被告人は、私をどこまで愚弄し、なぶり殺しにすれば気が済むのでしょう。被告人は、初公判で、「罪を認め争うことはしません。被害者に深刻な被害を与えたことを深く反省し、謝罪したい」と述べていましたが、それは保釈を得るための芝居だったのでしょうか。

初公判により被告人の卑劣で悪質な犯行や犯行後の言動が明らかになったことで、被告人を非難する声が高まっていること、せっかく初公判で罪を認めたのに、保釈請求も却下され、また、私が一貫して判決確定まで損害賠償金の支払いに応じないと表明していることから、いよいよ実刑判決が見えてきたことに焦り、さらに、被告人が親しい女性副検事に捜査情報を漏洩(ろうえい)させるなどしていた疑いがあり、それについても処罰の可能性が出てきたことから、自己保身ゆえに再び否認に転じたのだと思います。

被告人は事件当初から弁解を二転三転させてきました。たくさん噓もついてきました。被告人の再びの噓を誰が信用するのでしょうか。

検察のトップにいた人が、事件から6年もの間、一度たりとも被害者の苦しみを想像せず、真に罪を償おうと思うことがなかったことは、被害者としてとても悲しく、検事としてとても情けないです。
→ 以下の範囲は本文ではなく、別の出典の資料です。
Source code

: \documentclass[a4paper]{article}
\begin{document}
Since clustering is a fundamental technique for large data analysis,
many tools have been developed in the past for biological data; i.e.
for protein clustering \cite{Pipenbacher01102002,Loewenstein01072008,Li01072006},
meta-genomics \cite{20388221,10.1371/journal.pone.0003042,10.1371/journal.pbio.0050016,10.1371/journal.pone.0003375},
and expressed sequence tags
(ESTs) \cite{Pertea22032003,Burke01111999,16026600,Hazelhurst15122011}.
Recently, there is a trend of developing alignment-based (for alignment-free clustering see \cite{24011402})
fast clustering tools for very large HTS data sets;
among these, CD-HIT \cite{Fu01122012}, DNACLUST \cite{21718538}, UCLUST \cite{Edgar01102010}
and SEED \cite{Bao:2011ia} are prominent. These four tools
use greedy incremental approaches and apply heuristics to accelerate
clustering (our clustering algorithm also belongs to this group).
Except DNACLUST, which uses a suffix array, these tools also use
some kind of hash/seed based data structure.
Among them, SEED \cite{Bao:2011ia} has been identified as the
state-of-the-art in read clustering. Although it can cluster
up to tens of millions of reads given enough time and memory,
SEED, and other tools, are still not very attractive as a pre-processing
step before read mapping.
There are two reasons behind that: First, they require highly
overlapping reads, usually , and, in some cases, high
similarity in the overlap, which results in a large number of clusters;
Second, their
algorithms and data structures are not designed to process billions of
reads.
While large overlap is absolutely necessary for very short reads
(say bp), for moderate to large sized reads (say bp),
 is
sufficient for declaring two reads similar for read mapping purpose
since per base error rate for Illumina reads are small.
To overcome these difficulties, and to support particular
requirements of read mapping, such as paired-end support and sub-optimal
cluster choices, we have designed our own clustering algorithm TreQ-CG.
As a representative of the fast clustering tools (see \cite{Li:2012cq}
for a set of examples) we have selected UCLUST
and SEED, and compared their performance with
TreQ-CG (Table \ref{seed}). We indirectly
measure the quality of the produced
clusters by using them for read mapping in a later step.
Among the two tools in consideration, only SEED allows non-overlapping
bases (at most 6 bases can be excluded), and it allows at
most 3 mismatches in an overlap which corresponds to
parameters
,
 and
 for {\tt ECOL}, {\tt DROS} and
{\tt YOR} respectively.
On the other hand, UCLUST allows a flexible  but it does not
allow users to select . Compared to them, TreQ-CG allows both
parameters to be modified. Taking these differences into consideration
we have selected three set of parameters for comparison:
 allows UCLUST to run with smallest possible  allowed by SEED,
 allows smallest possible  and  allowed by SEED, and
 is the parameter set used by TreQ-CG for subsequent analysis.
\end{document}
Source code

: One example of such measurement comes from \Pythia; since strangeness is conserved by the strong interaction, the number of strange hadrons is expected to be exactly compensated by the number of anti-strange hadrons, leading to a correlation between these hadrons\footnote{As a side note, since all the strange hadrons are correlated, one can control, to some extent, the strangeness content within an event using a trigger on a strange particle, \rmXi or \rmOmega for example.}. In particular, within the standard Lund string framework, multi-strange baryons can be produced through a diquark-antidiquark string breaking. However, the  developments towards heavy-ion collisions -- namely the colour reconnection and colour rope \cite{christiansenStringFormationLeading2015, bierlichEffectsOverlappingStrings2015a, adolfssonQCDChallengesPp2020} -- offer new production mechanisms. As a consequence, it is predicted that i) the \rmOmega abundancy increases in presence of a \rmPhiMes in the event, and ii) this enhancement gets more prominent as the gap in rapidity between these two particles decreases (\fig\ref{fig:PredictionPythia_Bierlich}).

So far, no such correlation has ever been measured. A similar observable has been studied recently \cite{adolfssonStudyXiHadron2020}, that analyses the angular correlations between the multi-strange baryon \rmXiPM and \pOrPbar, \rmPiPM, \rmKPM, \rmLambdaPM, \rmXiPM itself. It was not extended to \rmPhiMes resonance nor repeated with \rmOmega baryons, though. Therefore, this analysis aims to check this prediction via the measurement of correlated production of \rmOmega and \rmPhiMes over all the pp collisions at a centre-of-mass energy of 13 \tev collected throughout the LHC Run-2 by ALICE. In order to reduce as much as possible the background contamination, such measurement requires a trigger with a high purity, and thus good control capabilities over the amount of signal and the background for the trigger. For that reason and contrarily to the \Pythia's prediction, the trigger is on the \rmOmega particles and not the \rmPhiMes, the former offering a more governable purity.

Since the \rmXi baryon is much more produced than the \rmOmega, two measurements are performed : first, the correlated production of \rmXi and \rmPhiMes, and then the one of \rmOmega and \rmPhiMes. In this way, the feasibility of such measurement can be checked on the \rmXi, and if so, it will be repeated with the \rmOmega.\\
被告人がどのように主張しようが、真実は一つです。司法の正義を信じます。検察トップが犯した重大な罪と、被害者を傷付け続ける無反省で無神経な言動に見合った長期の実刑判決を求めます。

「口止めあった」とも訴え

被告は検事正在職中の平成30年9月、大阪市の官舎で、酒に酔って抵抗できない状態の女性に性的暴行をしたとして起訴されていた。弁護人によると、次回公判以降、同意の有無や女性が抵抗できたかどうかの認識を争い、故意を否定する方針。
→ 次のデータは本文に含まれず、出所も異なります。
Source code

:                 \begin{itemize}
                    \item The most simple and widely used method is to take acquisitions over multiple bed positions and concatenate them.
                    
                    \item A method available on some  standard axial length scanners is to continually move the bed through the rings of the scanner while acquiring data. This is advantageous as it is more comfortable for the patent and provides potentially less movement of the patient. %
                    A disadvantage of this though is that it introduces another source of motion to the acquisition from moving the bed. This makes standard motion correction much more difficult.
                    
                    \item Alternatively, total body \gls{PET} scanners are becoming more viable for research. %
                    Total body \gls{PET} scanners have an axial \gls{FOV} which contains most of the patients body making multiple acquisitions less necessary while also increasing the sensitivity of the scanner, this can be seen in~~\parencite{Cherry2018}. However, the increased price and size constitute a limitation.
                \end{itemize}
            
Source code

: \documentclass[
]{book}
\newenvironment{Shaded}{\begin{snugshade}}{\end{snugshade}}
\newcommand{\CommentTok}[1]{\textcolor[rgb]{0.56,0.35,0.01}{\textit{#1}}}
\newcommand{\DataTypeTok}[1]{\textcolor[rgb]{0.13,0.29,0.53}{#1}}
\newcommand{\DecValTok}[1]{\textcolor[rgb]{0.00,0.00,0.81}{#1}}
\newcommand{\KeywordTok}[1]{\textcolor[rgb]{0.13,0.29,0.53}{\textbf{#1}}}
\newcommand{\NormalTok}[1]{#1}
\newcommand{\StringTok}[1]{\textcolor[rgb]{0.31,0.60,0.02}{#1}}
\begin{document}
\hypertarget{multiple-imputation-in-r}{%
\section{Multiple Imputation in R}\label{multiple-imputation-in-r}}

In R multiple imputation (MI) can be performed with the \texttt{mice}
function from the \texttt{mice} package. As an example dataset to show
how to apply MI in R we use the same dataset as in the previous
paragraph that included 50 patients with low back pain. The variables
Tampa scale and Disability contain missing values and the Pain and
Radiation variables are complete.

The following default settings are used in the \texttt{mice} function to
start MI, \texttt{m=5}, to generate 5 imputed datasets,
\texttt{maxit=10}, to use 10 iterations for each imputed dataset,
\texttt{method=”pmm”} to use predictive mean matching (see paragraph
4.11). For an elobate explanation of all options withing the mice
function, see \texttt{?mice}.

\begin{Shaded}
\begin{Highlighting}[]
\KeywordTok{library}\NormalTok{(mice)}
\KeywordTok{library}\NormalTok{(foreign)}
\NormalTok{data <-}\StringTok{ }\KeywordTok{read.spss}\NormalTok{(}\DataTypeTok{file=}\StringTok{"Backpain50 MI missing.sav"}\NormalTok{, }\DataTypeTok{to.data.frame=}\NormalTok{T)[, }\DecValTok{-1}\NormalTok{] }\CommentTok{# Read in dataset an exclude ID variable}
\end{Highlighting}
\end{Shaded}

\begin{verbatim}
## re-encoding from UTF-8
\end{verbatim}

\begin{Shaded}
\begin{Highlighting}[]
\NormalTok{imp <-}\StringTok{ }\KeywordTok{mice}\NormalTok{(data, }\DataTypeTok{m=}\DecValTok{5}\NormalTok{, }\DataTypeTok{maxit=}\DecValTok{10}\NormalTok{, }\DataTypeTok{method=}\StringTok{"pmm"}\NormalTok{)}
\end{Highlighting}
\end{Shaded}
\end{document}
被害女性は初公判の後に記者会見し、「被害を受けてから約6年間ずっと苦しんできた。なぜもっと早く罪を認めてくれなかったのか」と、声を詰まらせながら被害実態を明かした。行為を受けた際の心情を「恐怖し、驚愕(きょうがく)し、絶望して凍り付いた」と述べて同意を強く否定。「身も心もぼろぼろにされ、家族との平穏な生活も仕事も全て壊された」と訴えていた。
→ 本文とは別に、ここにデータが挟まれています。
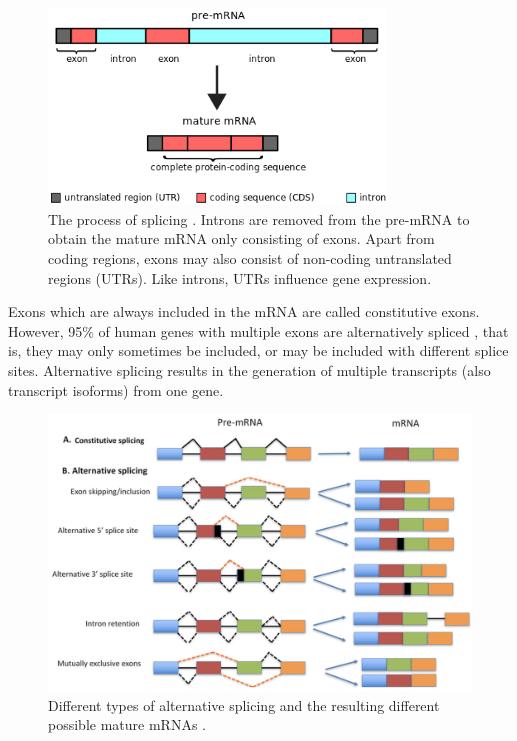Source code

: \begin{figure}
	\centering\includegraphics[width=0.8\textwidth]{../visualizations/ch2-biobackground/pre-mrna2mrna.png} 
	\caption
	{The process of splicing \cite{img:mrna}. Introns are removed from the pre-mRNA to obtain the mature mRNA only consisting of exons. Apart from coding regions, exons may also consist of non-coding untranslated regions (UTRs). Like introns, UTRs influence gene expression. 
	}
	\label{fig:pre-mrna2mrna}
\end{figure}



Exons which are always included in the mRNA are called constitutive exons. However, 95\% of human genes with multiple exons are alternatively spliced \cite{barash2010a}, that is, they may only sometimes be included, or may be included with different splice sites. Alternative splicing results in the generation of multiple transcripts (also transcript isoforms) from one gene. 

\begin{figure}[h]
	\centering\includegraphics[width=1\textwidth]{../visualizations/ch2-biobackground/alternative_splicing_forms.png} 
	\caption
	{Different types of alternative splicing and the resulting different possible mature mRNAs \cite{img:altsplicingforms}.
	}
	\label{fig:altsplicingforms}
\end{figure}

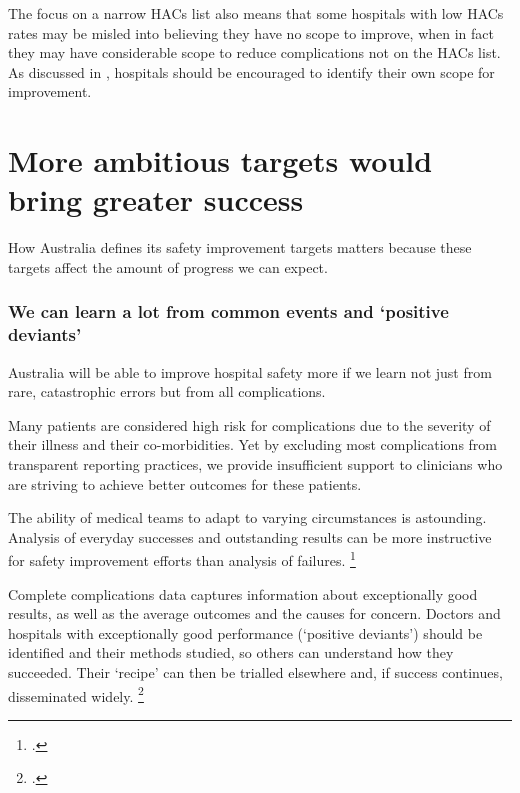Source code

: \documentclass[FrontPage]{grattan}
\begin{document}
The focus on a narrow HACs list also means that some hospitals with low HACs rates may be misled into believing they have no scope to improve, when in fact they may have considerable scope to reduce complications not on the HACs list.
As discussed in , hospitals should be encouraged to identify their own scope for improvement.

\section{More ambitious targets would bring greater success }\label{sec:more-ambitious-targets-would-bring-greater-success}

How Australia defines its safety improvement targets matters because these targets affect the amount of progress we can expect.

\subsubsection{We can learn a lot from common events and `positive deviants'}\label{subsubsec:we-can-learn-a-lot-from-common-events-and-positive-deviants}

Australia will be able to improve hospital safety more if we learn not just from rare, catastrophic errors but from all complications.

Many patients are considered high risk for complications due to the severity of their illness and their co-morbidities.
Yet by excluding most complications from transparent reporting practices, we provide insufficient support to clinicians who are striving to achieve better outcomes for these patients.

The ability of medical teams to adapt to varying circumstances is astounding.
Analysis of everyday successes and outstanding results can be more instructive for safety improvement efforts than analysis of failures.%
	\footcite{Hollnagel-2014-Safety-Management}

Complete complications data captures information about exceptionally good results, as well as the average outcomes and the causes for concern.
Doctors and hospitals with exceptionally good performance (`positive deviants') should be identified and their methods studied, so others can understand how they succeeded.
Their `recipe' can then be trialled elsewhere and, if success continues, disseminated widely.%
	\footcites{lawton2014positive}{Baxterbmjqs-2015-004386}
\end{document}

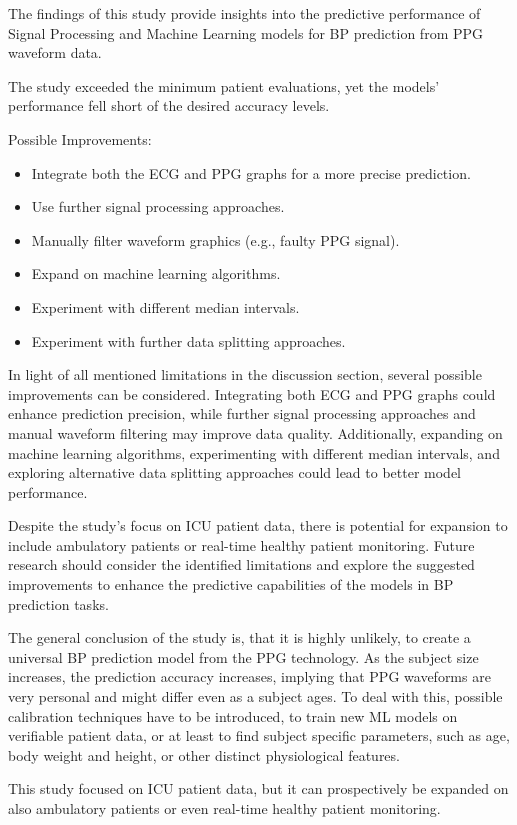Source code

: The findings of this study provide insights into the predictive performance of Signal Processing and Machine Learning models for BP prediction from PPG waveform data.

The study exceeded the minimum patient evaluations, yet the models' performance fell short of the desired accuracy levels.


Possible Improvements:
\begin{itemize}
    \item Integrate both the ECG and PPG graphs for a more precise prediction.
    \item Use further signal processing approaches.
    \item Manually filter waveform graphics (e.g., faulty PPG signal).
    \item Expand on machine learning algorithms.
    \item Experiment with different median intervals.
    \item Experiment with further data splitting approaches.
\end{itemize}

In light of all mentioned limitations in the discussion section, several possible improvements can be considered.
Integrating both ECG and PPG graphs could enhance prediction precision, while further signal processing approaches and manual waveform filtering may improve data quality.
Additionally, expanding on machine learning algorithms, experimenting with different median intervals, and exploring alternative data splitting approaches could lead to better model performance.

Despite the study's focus on ICU patient data, there is potential for expansion to include ambulatory patients or real-time healthy patient monitoring.
Future research should consider the identified limitations and explore the suggested improvements to enhance the predictive capabilities of the models in BP prediction tasks.

The general conclusion of the study is, that it is highly unlikely, to create a universal BP prediction model from the PPG technology.
As the subject size increases, the prediction accuracy increases, implying that PPG waveforms are very personal and might differ even as a subject ages.
To deal with this, possible calibration techniques have to be introduced, to train new ML models on verifiable patient data, or at least to find subject specific parameters,
such as age, body weight and height, or other distinct physiological features.

This study focused on ICU patient data, but it can prospectively be expanded on also ambulatory patients or even real-time healthy patient monitoring.
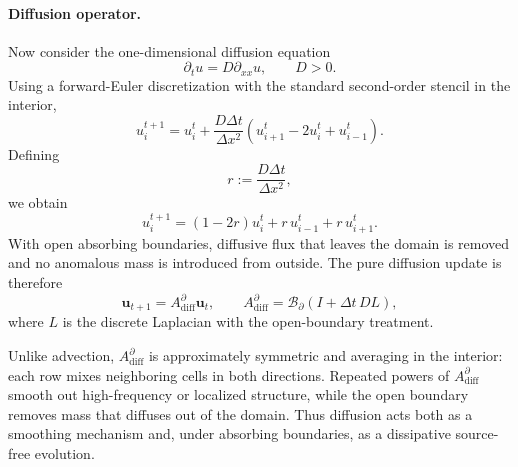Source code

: \paragraph{Diffusion operator.}
Now consider the one-dimensional diffusion equation
\begin{equation}
\partial_t u = D \partial_{xx} u,
\qquad D>0. \nonumber
\end{equation}
Using a forward-Euler discretization with the standard second-order stencil in the interior,
\begin{equation}
u_i^{t+1}
=
u_i^t + \frac{D\Delta t}{\Delta x^2}(u_{i+1}^t - 2u_i^t + u_{i-1}^t). \nonumber
\end{equation}
Defining
\begin{equation}
r := \frac{D\Delta t}{\Delta x^2}, \nonumber
\end{equation}
we obtain
\begin{equation}
u_i^{t+1} = (1-2r)u_i^t + r\,u_{i-1}^t + r\,u_{i+1}^t. \nonumber
\end{equation}
With open absorbing boundaries, diffusive flux that leaves the domain is removed and no anomalous mass is introduced from outside. The pure diffusion update is therefore
\begin{equation}
\mathbf{u}_{t+1}
=
A_{\mathrm{diff}}^{\partial}\mathbf{u}_t,
\qquad
A_{\mathrm{diff}}^{\partial}
=
\mathcal{B}_{\partial}
\left(I+\Delta t\,D L\right),
\label{eq:Adiff_def}
\end{equation}
where $L$ is the discrete Laplacian with the open-boundary treatment.

Unlike advection, $A_{\mathrm{diff}}^{\partial}$ is approximately symmetric and averaging in the interior: each row mixes neighboring cells in both directions. Repeated powers of $A_{\mathrm{diff}}^{\partial}$ smooth out high-frequency or localized structure, while the open boundary removes mass that diffuses out of the domain. Thus diffusion acts both as a smoothing mechanism and, under absorbing boundaries, as a dissipative source-free evolution.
冒頭陳述や女性の説明によると、女性が暴行をやめるよう伝えたのに、被告は「これでお前も俺の女だ」と行為を続けたとされる。事件後に被告は女性に「大スキャンダルとして組織は強烈な批判を受ける。私の命にかえてやめていただきたい。大阪地検のため」などと記した書面を出し、口止めしたという。